____ MATERIAL PROVIDED
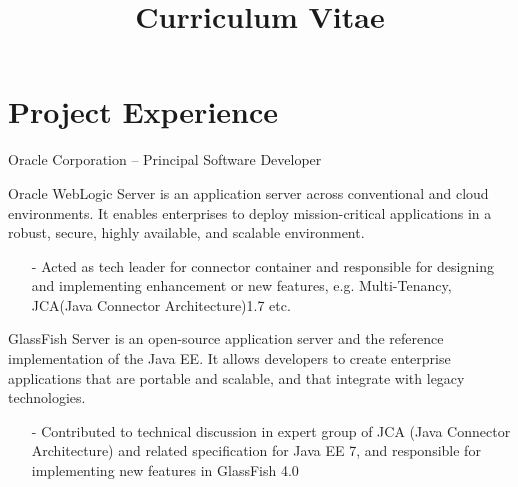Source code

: \documentclass[11pt,a4paper]{moderncv}
\title{Curriculum Vitae }
\begin{document}
\maketitle


\section{Project Experience}
\vspace{2ex}  
{ Oracle Corporation -- Principal Software Developer}{}{}{}{}
\vspace{1ex}  
{
  Oracle WebLogic Server is an application server across conventional and cloud environments. It enables enterprises to deploy mission-critical applications in a robust, secure, highly available, and scalable environment.
  \begin{itemize}
    \item[-] Acted as tech leader for connector container and responsible for designing and implementing enhancement or 
               new features, e.g. Multi-Tenancy, JCA(Java Connector Architecture)1.7 etc.
  \end{itemize}
}

\vspace*{0.2\baselineskip}
{
  GlassFish Server is an open-source application server  and the reference implementation of the Java EE. It allows developers to create enterprise 
  applications that are portable and scalable,  and that integrate with legacy technologies.
  \begin{itemize}
    \item[-]Contributed to technical discussion in expert group of JCA (Java Connector Architecture) and related specification for Java EE 7, and responsible for implementing new features in GlassFish 4.0
  \end{itemize}
}
\end{document}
________
Go through the records above. Copy each line in which the string "responsible" appears.

    \item[-] Acted as tech leader for connector container and responsible for designing and implementing enhancement or 
    \item[-]Contributed to technical discussion in expert group of JCA (Java Connector Architecture) and related specification for Java EE 7, and responsible for implementing new features in GlassFish 4.0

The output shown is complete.